Two months ago, the State Department released its 2010 Trafficking in Persons Report (TiP Report), laying out a picture of human trafficking across the globe. In it, the United States reaffirmed its commitment to ending this scourge—and for the first time, included an evaluation of anti-trafficking measures in our own country.
Our duties, however, do not end at our borders.
Currently, more than 50,000 Iraqi women in Jordan and Syria are trapped in sexual servitude and have no possibility of escape. The burgeoning sex industries in Syria and Jordan are thriving because of instability produced by the Iraq War—laying responsibility directly at the feet of the United States.
Countless Iraqi women and girls were widowed or orphaned by wartime casualties. And the official divorce rate, particularly for mixed-sect marriages, doubled following the US invasion—likely concealing still more unofficial separations. Both situations left many more women as the sole heads of their households—and in social alienation, as traditional support systems fractured under the pressure of civil strife. Insecure and alone, many fled and continue to flee to Syria and Jordan.

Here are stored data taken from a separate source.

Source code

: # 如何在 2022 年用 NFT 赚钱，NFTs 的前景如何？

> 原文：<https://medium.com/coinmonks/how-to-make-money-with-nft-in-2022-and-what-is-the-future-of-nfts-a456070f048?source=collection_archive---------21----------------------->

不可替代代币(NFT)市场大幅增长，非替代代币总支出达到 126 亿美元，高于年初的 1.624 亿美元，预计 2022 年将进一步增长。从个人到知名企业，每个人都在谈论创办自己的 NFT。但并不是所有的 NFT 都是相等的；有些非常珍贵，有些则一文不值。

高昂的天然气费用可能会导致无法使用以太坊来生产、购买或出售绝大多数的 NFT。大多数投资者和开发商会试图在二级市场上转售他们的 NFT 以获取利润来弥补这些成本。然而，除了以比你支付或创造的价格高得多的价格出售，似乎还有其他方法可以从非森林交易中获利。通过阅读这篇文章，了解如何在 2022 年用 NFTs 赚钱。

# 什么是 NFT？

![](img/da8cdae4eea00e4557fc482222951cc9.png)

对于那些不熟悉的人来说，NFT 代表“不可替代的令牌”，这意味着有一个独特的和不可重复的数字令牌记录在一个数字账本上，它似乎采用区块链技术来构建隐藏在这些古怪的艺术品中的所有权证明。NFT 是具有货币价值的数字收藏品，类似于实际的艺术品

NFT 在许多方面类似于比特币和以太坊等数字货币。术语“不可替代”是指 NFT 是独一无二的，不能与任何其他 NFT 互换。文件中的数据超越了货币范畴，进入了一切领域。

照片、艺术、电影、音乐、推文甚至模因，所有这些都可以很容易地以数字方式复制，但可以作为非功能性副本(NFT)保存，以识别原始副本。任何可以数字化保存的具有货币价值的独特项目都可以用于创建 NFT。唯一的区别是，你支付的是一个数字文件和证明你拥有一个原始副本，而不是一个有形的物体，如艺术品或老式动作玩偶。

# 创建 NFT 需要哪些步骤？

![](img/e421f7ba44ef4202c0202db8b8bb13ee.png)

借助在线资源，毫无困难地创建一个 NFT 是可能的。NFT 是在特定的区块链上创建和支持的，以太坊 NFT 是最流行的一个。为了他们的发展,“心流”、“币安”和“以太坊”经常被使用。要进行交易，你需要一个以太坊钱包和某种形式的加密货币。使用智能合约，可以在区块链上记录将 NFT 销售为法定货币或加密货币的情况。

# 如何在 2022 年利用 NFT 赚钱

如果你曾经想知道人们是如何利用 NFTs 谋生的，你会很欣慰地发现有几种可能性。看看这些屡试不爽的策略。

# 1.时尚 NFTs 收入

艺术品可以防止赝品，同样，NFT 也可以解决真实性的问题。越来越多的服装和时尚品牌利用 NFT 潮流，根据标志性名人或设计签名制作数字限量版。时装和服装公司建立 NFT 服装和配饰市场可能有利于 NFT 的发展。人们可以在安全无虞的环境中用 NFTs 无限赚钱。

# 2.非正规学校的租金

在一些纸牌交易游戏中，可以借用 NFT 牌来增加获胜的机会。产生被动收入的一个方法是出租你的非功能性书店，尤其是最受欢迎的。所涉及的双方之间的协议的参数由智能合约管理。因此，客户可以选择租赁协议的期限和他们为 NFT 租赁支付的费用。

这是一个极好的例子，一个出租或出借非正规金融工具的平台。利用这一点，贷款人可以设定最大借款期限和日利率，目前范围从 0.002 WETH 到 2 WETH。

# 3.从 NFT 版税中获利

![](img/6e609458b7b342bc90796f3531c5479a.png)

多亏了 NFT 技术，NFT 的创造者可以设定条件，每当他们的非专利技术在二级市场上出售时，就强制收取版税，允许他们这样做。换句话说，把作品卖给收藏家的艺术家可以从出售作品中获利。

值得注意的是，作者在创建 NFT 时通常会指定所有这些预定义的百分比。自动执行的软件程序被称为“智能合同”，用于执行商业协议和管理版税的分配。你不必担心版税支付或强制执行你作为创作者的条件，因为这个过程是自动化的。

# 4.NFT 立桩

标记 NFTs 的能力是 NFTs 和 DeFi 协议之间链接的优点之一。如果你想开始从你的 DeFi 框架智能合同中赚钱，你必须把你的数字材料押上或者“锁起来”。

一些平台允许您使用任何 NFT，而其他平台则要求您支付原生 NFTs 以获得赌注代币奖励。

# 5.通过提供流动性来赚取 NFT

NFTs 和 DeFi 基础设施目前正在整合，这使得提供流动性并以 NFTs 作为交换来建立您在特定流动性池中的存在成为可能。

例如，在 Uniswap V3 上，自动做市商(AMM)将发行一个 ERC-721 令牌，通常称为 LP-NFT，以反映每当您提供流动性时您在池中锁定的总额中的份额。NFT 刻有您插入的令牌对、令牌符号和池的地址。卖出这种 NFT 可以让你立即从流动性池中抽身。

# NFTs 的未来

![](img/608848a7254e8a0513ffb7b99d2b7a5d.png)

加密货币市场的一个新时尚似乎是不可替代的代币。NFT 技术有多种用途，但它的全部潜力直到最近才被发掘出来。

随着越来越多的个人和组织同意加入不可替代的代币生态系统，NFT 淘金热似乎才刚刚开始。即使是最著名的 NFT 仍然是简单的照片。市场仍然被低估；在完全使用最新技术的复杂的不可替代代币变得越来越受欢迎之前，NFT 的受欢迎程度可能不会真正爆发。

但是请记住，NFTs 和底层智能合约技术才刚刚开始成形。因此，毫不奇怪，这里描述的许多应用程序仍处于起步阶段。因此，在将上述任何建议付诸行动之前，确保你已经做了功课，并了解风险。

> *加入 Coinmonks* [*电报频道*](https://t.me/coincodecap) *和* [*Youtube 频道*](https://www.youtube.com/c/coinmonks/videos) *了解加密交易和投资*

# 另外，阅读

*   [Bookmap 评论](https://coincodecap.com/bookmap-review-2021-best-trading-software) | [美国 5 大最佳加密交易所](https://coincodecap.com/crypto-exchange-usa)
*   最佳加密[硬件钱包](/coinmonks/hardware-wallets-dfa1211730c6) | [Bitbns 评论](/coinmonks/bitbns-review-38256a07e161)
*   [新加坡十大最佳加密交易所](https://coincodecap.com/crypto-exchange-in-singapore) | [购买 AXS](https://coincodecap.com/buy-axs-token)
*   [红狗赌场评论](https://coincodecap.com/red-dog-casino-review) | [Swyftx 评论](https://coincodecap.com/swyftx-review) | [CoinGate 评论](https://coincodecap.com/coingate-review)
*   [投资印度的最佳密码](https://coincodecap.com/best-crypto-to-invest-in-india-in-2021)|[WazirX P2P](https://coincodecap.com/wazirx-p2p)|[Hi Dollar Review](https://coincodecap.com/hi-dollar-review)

Prospects in Syria and Jordan, however, are bleak. Neither government recognizes incoming Iraqis as refugees or grants them the right to work. Some Iraqis are granted temporary visas to enter Syria, but visa restrictions were tightened in 2007, rendering most Iraqis ineligible. Unable to support themselves or their households, thousands of Iraqi women have been preyed on by sex traffickers taking advantage of this chaotic environment. Women and girls are recruited in Syria and Jordan as cabaret dancers and then forced into prostitution after their employers confiscate their passports and confine them to their work premises; others are abducted on the streets of Iraq and trafficked into Syria and Jordan to work in the sex industry. Desperate Iraqis traffic female family members, some as young as 11 years old, into Iraq’s neighboring countries to pay debts or resolve disputes. And some young Iraqi girls are sold into temporary muta’a marriages, where the girl’s family receives a dowry from the husband, and the "marriage," essentially a short-term prostitution arrangement, ends at a specified time. When these women arrive at their husbands’ homes in Jordan or Syria, they often find themselves caught in a trafficking ring where they are sexually exploited and never allowed to return home. While these temporary marriages existed before the Iraq War began, the chaos and desperation produced by the war have made muta’a arrangements much more prevalent. Even Iraqi families that migrate to Syria or Jordan intact often dissolve under the economic and cultural pressures of the refugee lifestyle, leaving children as easy prey for sex traffickers.
Yet despite the clear path that turns Iraqi mothers and daughters into prostitutes against their will, these trafficked women have received scant attention from American policymakers who have the power to alleviate these women’s suffering and condemn the countries that allow it to flourish. The solution lies in expedited resettlement: the United States can protect these vulnerable women by making Iraqi trafficked women a priority resettlement group and putting greater pressure on the United Nations High Commissioner for Refugees (UNHCR) to follow suit. Doing this would finally provide Iraq trafficking victims with a resettlement option that is fast and effective enough to actually help them.